Vertreter der Minderheit fordern, dass alte Leute ohne Sprachprüfung eingebürgert werden, dass Russisch in Bezirken mit mehr als 20 Prozent Sprecheranteil zweite Amtssprache wird und dass der Oberstufenunterricht in russischen Schulen nicht mehr zu mindestens 60 Prozent in Lettisch abgehalten werden muss. Bestrebungen, sich von Lettland abzuspalten, gibt es der Europaabgeordneten Tatjana Ždanoka zufolge aber nicht (vgl. "In Ost-Lettland gibt es keinerlei
Dieser Ansicht zeigte sich auch Alexander Weschnjakow, der russische Botschafter Russlands in Riga. Er verlautbarte, er kenne nach acht Jahren Dienst in Lettland "keine einzige separatistische Organisation, und schon gar nicht eine, die fähig wäre, zumindest in einer grenznahen Stadt [...]‚die Macht zu ergreifen". Das es solche Organisationen in Lettland nicht gibt, könne "ein beliebiger unabhängiger Experte, der die reale Situation in Lettland kennt, bestätigen". Die Fernsehsendung ist für ihn deshalb eine "gefährliche Provokation", die mit einem "absolut erdachten Szenario [drei] politische Ziele verfolgt":
Erstens, sich in den Informationskrieg zur Dämonisierung Russlands einzuschalten.

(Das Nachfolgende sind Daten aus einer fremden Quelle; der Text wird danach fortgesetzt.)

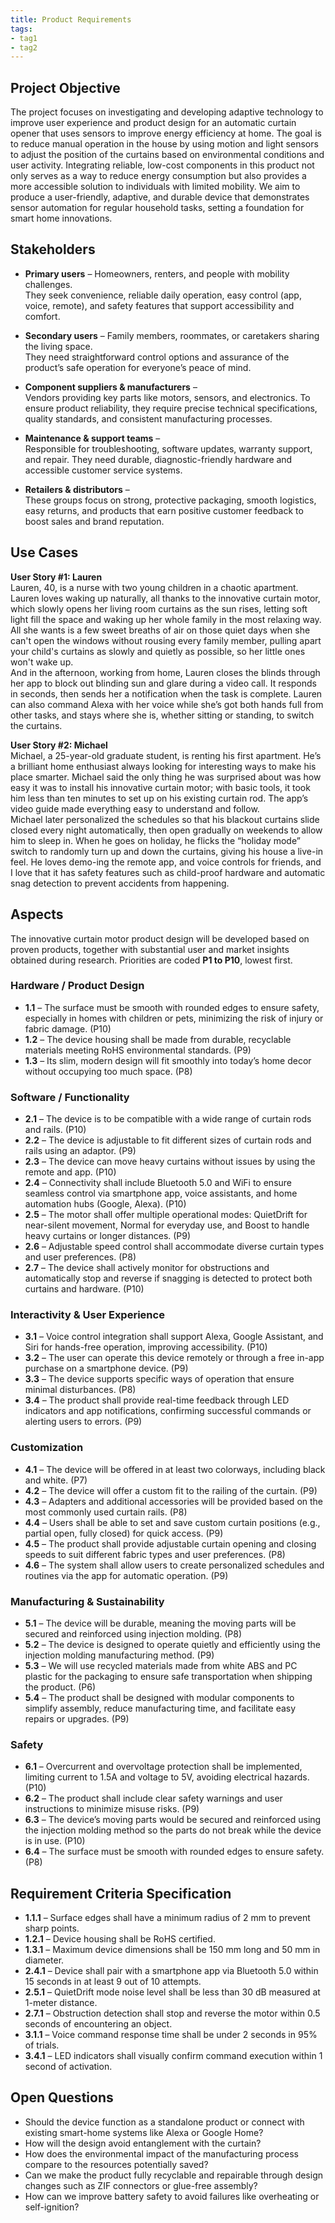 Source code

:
 ```yaml
---
title: Product Requirements
tags:
- tag1
- tag2
---
```


## Project Objective

The project focuses on investigating and developing adaptive technology to improve user experience and product design for an automatic curtain opener that uses sensors to improve energy efficiency at home. The goal is to reduce manual operation in the house by using motion and light sensors to adjust the position of the curtains based on environmental conditions and user activity. Integrating reliable, low-cost components in this product not only serves as a way to reduce energy consumption but also provides a more accessible solution to individuals with limited mobility. We aim to produce a user-friendly, adaptive, and durable device that demonstrates sensor automation for regular household tasks, setting a foundation for smart home innovations.

## Stakeholders

- **Primary users** – Homeowners, renters, and people with mobility challenges.  
  They seek convenience, reliable daily operation, easy control (app, voice, remote), and safety features that support accessibility and comfort.  

- **Secondary users** – Family members, roommates, or caretakers sharing the living space.  
  They need straightforward control options and assurance of the product’s safe operation for everyone’s peace of mind.  

- **Component suppliers & manufacturers** –  
  Vendors providing key parts like motors, sensors, and electronics. To ensure product reliability, they require precise technical specifications, quality standards, and consistent manufacturing processes.  

- **Maintenance & support teams** –  
  Responsible for troubleshooting, software updates, warranty support, and repair. They need durable, diagnostic-friendly hardware and accessible customer service systems.  

- **Retailers & distributors** –  
  These groups focus on strong, protective packaging, smooth logistics, easy returns, and products that earn positive customer feedback to boost sales and brand reputation.  

## Use Cases

**User Story #1: Lauren**  
Lauren, 40, is a nurse with two young children in a chaotic apartment. Lauren loves waking up naturally, all thanks to the innovative curtain motor, which slowly opens her living room curtains as the sun rises, letting soft light fill the space and waking up her whole family in the most relaxing way. All she wants is a few sweet breaths of air on those quiet days when she can't open the windows without rousing every family member, pulling apart your child's curtains as slowly and quietly as possible, so her little ones won't wake up.  
And in the afternoon, working from home, Lauren closes the blinds through her app to block out blinding sun and glare during a video call. It responds in seconds, then sends her a notification when the task is complete. Lauren can also command Alexa with her voice while she’s got both hands full from other tasks, and stays where she is, whether sitting or standing, to switch the curtains.  

**User Story #2: Michael**  
Michael, a 25-year-old graduate student, is renting his first apartment. He’s a brilliant home enthusiast always looking for interesting ways to make his place smarter. Michael said the only thing he was surprised about was how easy it was to install his innovative curtain motor; with basic tools, it took him less than ten minutes to set up on his existing curtain rod. The app’s video guide made everything easy to understand and follow.  
Michael later personalized the schedules so that his blackout curtains slide closed every night automatically, then open gradually on weekends to allow him to sleep in. When he goes on holiday, he flicks the “holiday mode” switch to randomly turn up and down the curtains, giving his house a live-in feel. He loves demo-ing the remote app, and voice controls for friends, and I love that it has safety features such as child-proof hardware and automatic snag detection to prevent accidents from happening.  

## Aspects

The innovative curtain motor product design will be developed based on proven products, together with substantial user and market insights obtained during research. Priorities are coded **P1 to P10**, lowest first.

### Hardware / Product Design
- **1.1** – The surface must be smooth with rounded edges to ensure safety, especially in homes with children or pets, minimizing the risk of injury or fabric damage. (P10)  
- **1.2** – The device housing shall be made from durable, recyclable materials meeting RoHS environmental standards. (P9)  
- **1.3** – Its slim, modern design will fit smoothly into today’s home decor without occupying too much space. (P8)  

### Software / Functionality
- **2.1** – The device is to be compatible with a wide range of curtain rods and rails. (P10)  
- **2.2** – The device is adjustable to fit different sizes of curtain rods and rails using an adaptor. (P9)  
- **2.3** – The device can move heavy curtains without issues by using the remote and app. (P10)  
- **2.4** – Connectivity shall include Bluetooth 5.0 and WiFi to ensure seamless control via smartphone app, voice assistants, and home automation hubs (Google, Alexa). (P10)  
- **2.5** – The motor shall offer multiple operational modes: QuietDrift for near-silent movement, Normal for everyday use, and Boost to handle heavy curtains or longer distances. (P9)  
- **2.6** – Adjustable speed control shall accommodate diverse curtain types and user preferences. (P8)  
- **2.7** – The device shall actively monitor for obstructions and automatically stop and reverse if snagging is detected to protect both curtains and hardware. (P10)  

### Interactivity & User Experience
- **3.1** – Voice control integration shall support Alexa, Google Assistant, and Siri for hands-free operation, improving accessibility. (P10)  
- **3.2** – The user can operate this device remotely or through a free in-app purchase on a smartphone device. (P9)  
- **3.3** – The device supports specific ways of operation that ensure minimal disturbances. (P8)  
- **3.4** – The product shall provide real-time feedback through LED indicators and app notifications, confirming successful commands or alerting users to errors. (P9)  

### Customization
- **4.1** – The device will be offered in at least two colorways, including black and white. (P7)  
- **4.2** – The device will offer a custom fit to the railing of the curtain. (P9)  
- **4.3** – Adapters and additional accessories will be provided based on the most commonly used curtain rails. (P8)  
- **4.4** – Users shall be able to set and save custom curtain positions (e.g., partial open, fully closed) for quick access. (P9)  
- **4.5** – The product shall provide adjustable curtain opening and closing speeds to suit different fabric types and user preferences. (P8)  
- **4.6** – The system shall allow users to create personalized schedules and routines via the app for automatic operation. (P9)  

### Manufacturing & Sustainability
- **5.1** – The device will be durable, meaning the moving parts will be secured and reinforced using injection molding. (P8)  
- **5.2** – The device is designed to operate quietly and efficiently using the injection molding manufacturing method. (P9)  
- **5.3** – We will use recycled materials made from white ABS and PC plastic for the packaging to ensure safe transportation when shipping the product. (P6)  
- **5.4** – The product shall be designed with modular components to simplify assembly, reduce manufacturing time, and facilitate easy repairs or upgrades. (P9)  

### Safety
- **6.1** – Overcurrent and overvoltage protection shall be implemented, limiting current to 1.5A and voltage to 5V, avoiding electrical hazards. (P10)  
- **6.2** – The product shall include clear safety warnings and user instructions to minimize misuse risks. (P9)  
- **6.3** – The device’s moving parts would be secured and reinforced using the injection molding method so the parts do not break while the device is in use. (P10)  
- **6.4** – The surface must be smooth with rounded edges to ensure safety. (P8)  

## Requirement Criteria Specification

- **1.1.1** – Surface edges shall have a minimum radius of 2 mm to prevent sharp points.  
- **1.2.1** – Device housing shall be RoHS certified.  
- **1.3.1** – Maximum device dimensions shall be 150 mm long and 50 mm in diameter.  
- **2.4.1** – Device shall pair with a smartphone app via Bluetooth 5.0 within 15 seconds in at least 9 out of 10 attempts.  
- **2.5.1** – QuietDrift mode noise level shall be less than 30 dB measured at 1-meter distance.  
- **2.7.1** – Obstruction detection shall stop and reverse the motor within 0.5 seconds of encountering an object.  
- **3.1.1** – Voice command response time shall be under 2 seconds in 95% of trials.  
- **3.4.1** – LED indicators shall visually confirm command execution within 1 second of activation.  

## Open Questions

- Should the device function as a standalone product or connect with existing smart-home systems like Alexa or Google Home?  
- How will the design avoid entanglement with the curtain?  
- How does the environmental impact of the manufacturing process compare to the resources potentially saved?  
- Can we make the product fully recyclable and repairable through design changes such as ZIF connectors or glue-free assembly?  
- How can we improve battery safety to avoid failures like overheating or self-ignition?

Zweitens will man den Appetit der militärpolitischen Lobby auf die Vervierfachung der Ausgaben für die NATO in Europa rechtfertigen. Drittens will man beliebige politische Kräfte in Lettland in Verruf bringen, die sich Russland gegenüber unvoreingenommen verhalten und eine pragmatische Position vertreten.
Dass die BBC-Sendung sich gegen Russland richtet, glaubt auch Alexej Puschkow, der Vorsitzende des Auswärtigen Ausschusses der Duma. Das zeigt sich seiner Ansicht nach unter anderem in einer falschen Darstellung des Südossetienkriegsausbruchs, der nicht mit einer russischen Invasion, sondern mit einem Beschussbefehl des damaligen georgischen Präsidenten Michail Saakaschwili begann. Die BBC verglich Puschkow deshalb mit Winnie Puuh - einem "Bären mit mäßigem Verstand", der sich selbst immer wieder unabsichtlich in die Bredouille bringt und zum Beispiel beim Naschen mit dem Kopf im Honigtopf stecken bleibt.
Irina Jarowaja, die Vorsitzende des Duma-Ausschusses für Sicherheit, vermutet sogar, dass die "Gehirnwäsche" in Sendungen wie World War Three den "gesunden Verstand", das "kritische Denken" und die "friedliche und freundliche Weltanschauung" der Briten zerstören und sie auf höhere Staatsausgaben für ein "neues Wettrüsten" vorbereiten soll.
Die BBC weist solche Intentionen weit von sich. Wäre sie ein privates Unternehmen, dann wäre es ein zweifellos extrem unangemessener Eingriff, der Phantasie ihrer Mitarbeiter Einschränkungen aufzuerlegen - die Rundfunkanstalt ist allerdings kein Privatsender, sondern ein öffentlich-rechtlicher Sender, der zumindest insofern von der Politik abhängt, als er darauf angewiesen ist, dass diese seine Befugnisse zum Gebühreneinzug nicht streicht oder beschneidet.